Exercise prompt:
Your job with the data below is to output exactly the lines from the one holding "4. Insira um" down to the one holding "# VERSION 0.0.1", both included, and no others.

[Stored data]
============

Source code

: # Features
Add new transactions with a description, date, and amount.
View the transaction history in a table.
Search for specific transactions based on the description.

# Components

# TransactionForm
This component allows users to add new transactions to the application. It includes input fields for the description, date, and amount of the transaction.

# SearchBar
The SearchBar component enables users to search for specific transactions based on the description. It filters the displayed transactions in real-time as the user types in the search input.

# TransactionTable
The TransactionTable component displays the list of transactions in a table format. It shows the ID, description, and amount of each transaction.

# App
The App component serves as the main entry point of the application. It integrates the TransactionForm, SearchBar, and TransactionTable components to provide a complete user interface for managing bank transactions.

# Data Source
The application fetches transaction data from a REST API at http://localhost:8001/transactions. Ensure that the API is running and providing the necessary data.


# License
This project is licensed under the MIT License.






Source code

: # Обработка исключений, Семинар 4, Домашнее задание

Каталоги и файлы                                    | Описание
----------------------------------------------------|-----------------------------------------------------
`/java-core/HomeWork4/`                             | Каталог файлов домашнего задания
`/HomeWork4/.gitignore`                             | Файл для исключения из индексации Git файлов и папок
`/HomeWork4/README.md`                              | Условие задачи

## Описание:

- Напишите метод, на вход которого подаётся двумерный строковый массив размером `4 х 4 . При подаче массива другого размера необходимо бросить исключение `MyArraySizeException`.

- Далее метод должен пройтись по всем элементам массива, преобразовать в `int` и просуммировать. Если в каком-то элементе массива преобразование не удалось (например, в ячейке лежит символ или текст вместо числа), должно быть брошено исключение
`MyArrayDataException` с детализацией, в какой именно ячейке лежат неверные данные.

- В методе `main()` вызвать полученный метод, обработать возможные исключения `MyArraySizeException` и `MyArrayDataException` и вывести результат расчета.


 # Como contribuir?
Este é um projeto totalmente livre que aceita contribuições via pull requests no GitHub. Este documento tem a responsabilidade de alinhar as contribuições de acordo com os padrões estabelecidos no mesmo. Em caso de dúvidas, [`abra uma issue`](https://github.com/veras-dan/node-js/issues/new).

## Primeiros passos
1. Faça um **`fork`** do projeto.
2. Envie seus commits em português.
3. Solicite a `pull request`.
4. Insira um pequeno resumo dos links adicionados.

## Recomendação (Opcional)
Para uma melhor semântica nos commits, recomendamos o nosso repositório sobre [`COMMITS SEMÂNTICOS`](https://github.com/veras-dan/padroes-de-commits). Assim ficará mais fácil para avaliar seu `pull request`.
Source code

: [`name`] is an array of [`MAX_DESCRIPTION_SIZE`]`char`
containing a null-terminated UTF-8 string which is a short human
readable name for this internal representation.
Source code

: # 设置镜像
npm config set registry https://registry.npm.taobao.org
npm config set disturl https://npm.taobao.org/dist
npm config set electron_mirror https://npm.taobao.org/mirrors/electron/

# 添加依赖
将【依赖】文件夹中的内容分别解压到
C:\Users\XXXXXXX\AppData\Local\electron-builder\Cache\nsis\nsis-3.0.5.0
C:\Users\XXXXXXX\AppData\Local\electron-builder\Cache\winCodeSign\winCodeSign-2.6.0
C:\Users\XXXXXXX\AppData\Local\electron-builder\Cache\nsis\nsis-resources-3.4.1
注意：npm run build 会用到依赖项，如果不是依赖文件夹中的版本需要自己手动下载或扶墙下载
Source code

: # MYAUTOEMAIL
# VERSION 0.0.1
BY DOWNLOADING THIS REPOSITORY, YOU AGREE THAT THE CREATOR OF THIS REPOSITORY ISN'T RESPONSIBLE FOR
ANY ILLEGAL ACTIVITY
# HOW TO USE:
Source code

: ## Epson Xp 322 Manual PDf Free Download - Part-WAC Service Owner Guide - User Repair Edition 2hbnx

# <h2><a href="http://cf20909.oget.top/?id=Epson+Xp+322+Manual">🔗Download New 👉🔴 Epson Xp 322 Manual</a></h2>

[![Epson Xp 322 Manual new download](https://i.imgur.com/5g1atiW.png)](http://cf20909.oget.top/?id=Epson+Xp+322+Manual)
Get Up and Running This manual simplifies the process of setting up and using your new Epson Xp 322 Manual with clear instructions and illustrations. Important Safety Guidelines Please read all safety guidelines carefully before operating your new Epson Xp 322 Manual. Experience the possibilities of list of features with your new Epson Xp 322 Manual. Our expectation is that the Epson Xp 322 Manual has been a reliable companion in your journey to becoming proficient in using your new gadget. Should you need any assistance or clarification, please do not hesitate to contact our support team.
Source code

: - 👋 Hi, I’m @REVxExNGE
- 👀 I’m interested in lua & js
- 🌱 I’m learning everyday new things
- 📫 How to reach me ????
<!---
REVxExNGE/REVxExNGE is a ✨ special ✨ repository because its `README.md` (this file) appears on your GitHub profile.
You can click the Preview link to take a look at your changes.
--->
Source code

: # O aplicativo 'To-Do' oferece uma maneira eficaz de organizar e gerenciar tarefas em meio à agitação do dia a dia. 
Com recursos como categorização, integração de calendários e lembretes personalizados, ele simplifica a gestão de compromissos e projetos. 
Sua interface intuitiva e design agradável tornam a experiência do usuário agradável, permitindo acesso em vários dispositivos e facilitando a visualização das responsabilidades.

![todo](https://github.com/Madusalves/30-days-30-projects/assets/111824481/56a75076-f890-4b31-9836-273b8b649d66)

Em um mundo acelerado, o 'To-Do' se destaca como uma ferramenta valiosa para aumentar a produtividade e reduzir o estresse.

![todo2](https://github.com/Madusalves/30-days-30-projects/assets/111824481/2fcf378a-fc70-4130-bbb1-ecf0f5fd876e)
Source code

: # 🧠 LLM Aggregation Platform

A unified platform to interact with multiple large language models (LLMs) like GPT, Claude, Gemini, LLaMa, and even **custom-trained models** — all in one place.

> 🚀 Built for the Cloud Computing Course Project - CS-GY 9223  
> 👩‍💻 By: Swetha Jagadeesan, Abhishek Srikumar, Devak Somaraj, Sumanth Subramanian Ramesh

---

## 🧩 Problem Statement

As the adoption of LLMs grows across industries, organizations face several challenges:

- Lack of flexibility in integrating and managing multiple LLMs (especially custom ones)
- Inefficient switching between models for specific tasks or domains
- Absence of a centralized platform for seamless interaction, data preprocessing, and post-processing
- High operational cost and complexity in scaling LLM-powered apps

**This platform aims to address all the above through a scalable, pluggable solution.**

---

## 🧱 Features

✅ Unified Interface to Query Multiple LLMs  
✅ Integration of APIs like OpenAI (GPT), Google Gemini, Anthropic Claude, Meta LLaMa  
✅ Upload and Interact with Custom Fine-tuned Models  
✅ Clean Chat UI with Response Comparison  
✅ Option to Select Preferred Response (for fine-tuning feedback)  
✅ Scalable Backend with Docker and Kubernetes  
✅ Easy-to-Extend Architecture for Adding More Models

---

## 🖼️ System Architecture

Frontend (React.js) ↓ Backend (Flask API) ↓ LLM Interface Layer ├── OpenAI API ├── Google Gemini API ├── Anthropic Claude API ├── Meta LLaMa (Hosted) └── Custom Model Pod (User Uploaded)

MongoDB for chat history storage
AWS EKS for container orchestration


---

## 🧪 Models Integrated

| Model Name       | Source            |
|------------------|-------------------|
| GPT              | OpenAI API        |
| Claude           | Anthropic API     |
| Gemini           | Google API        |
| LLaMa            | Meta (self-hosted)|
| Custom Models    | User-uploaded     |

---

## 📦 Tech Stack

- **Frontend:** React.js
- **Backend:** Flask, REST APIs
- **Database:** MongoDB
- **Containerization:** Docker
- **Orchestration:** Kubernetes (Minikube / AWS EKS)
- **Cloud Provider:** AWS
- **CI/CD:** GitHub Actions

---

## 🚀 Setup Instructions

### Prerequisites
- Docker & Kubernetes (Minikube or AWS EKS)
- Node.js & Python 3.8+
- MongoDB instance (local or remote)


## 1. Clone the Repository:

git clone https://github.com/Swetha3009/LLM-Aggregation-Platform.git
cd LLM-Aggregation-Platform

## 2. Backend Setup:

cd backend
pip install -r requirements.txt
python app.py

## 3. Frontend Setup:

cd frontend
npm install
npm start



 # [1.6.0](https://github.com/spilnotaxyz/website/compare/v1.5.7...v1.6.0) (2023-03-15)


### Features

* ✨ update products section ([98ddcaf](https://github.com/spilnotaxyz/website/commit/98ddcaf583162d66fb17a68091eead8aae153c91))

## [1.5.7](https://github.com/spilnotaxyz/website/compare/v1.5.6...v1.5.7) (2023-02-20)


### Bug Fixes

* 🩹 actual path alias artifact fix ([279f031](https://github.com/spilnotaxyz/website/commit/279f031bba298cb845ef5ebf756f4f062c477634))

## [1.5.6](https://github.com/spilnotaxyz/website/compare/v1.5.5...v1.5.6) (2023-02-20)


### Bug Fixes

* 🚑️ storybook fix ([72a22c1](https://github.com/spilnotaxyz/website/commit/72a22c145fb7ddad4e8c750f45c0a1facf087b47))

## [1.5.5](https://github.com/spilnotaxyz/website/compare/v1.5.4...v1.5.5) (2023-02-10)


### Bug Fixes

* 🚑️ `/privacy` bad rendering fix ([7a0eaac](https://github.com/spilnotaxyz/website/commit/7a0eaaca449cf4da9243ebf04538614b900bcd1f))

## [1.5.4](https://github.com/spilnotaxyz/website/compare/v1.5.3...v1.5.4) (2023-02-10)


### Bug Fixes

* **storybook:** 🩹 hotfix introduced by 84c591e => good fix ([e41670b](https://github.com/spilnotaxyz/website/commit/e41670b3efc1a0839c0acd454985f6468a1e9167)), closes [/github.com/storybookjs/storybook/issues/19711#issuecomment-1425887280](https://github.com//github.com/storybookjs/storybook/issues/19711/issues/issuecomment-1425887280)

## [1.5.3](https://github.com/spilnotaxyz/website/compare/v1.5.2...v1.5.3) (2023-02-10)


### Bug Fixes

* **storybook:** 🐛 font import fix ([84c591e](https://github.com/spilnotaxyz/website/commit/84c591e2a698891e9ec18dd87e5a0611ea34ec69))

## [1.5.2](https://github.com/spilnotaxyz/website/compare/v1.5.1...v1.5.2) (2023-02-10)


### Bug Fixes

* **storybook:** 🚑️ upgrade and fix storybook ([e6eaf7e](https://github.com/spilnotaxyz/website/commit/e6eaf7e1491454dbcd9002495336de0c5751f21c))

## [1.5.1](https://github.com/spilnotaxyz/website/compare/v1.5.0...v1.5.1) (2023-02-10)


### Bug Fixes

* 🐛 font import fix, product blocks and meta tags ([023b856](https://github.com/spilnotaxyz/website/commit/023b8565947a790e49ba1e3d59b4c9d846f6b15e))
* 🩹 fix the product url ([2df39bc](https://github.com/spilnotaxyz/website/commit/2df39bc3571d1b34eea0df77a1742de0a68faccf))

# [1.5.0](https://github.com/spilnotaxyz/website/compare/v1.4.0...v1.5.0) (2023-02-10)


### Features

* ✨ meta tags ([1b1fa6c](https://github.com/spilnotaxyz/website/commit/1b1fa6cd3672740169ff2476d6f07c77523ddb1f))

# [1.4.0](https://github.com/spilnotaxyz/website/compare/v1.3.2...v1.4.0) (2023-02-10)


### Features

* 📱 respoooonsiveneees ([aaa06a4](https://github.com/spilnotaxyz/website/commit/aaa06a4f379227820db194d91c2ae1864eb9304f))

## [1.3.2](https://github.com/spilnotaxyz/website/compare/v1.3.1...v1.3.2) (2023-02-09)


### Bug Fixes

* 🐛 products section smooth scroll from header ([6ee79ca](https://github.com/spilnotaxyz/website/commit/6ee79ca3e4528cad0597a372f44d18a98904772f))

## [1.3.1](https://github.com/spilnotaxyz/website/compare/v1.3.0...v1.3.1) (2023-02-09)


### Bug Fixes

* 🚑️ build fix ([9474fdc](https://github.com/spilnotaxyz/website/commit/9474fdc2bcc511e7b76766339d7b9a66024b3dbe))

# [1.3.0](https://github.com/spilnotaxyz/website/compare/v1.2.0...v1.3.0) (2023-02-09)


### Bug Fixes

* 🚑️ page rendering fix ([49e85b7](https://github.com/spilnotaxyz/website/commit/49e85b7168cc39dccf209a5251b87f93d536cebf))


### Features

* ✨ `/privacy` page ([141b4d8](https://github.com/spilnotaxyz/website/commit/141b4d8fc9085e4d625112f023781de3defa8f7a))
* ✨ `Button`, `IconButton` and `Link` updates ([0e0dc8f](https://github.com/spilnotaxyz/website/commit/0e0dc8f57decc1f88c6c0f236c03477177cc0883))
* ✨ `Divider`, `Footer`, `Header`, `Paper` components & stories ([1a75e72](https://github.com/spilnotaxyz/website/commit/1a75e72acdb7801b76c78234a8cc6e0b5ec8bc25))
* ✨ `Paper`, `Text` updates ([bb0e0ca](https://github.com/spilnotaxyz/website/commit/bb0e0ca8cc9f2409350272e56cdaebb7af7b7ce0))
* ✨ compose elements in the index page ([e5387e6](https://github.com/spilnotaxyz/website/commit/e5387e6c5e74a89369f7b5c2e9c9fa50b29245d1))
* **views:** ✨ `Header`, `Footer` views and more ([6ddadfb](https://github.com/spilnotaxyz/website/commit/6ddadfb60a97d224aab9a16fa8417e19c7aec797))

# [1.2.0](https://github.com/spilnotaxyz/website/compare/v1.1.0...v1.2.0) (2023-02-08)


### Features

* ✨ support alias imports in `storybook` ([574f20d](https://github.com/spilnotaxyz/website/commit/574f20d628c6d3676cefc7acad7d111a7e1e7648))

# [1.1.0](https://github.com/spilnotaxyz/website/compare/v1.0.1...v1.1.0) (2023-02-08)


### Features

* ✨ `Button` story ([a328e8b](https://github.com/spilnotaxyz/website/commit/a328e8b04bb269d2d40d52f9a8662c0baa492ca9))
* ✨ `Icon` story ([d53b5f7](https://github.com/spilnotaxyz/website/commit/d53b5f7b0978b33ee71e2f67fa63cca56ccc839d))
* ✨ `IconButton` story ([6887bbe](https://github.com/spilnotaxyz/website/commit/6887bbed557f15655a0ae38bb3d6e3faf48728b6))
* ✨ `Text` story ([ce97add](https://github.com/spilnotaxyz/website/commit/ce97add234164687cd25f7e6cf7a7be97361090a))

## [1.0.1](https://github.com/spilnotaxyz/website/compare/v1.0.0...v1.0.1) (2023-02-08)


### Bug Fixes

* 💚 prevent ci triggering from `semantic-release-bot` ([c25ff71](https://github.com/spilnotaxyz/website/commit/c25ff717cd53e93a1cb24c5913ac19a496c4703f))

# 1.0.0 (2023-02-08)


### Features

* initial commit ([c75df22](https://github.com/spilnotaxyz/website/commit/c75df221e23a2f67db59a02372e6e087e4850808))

============

Exercise result:
4. Insira um pequeno resumo dos links adicionados.

## Recomendação (Opcional)
Para uma melhor semântica nos commits, recomendamos o nosso repositório sobre [`COMMITS SEMÂNTICOS`](https://github.com/veras-dan/padroes-de-commits). Assim ficará mais fácil para avaliar seu `pull request`.
Source code

: [`name`] is an array of [`MAX_DESCRIPTION_SIZE`]`char`
containing a null-terminated UTF-8 string which is a short human
readable name for this internal representation.
Source code

: # 设置镜像
npm config set registry https://registry.npm.taobao.org
npm config set disturl https://npm.taobao.org/dist
npm config set electron_mirror https://npm.taobao.org/mirrors/electron/

# 添加依赖
将【依赖】文件夹中的内容分别解压到
C:\Users\XXXXXXX\AppData\Local\electron-builder\Cache\nsis\nsis-3.0.5.0
C:\Users\XXXXXXX\AppData\Local\electron-builder\Cache\winCodeSign\winCodeSign-2.6.0
C:\Users\XXXXXXX\AppData\Local\electron-builder\Cache\nsis\nsis-resources-3.4.1
注意：npm run build 会用到依赖项，如果不是依赖文件夹中的版本需要自己手动下载或扶墙下载
Source code

: # MYAUTOEMAIL
# VERSION 0.0.1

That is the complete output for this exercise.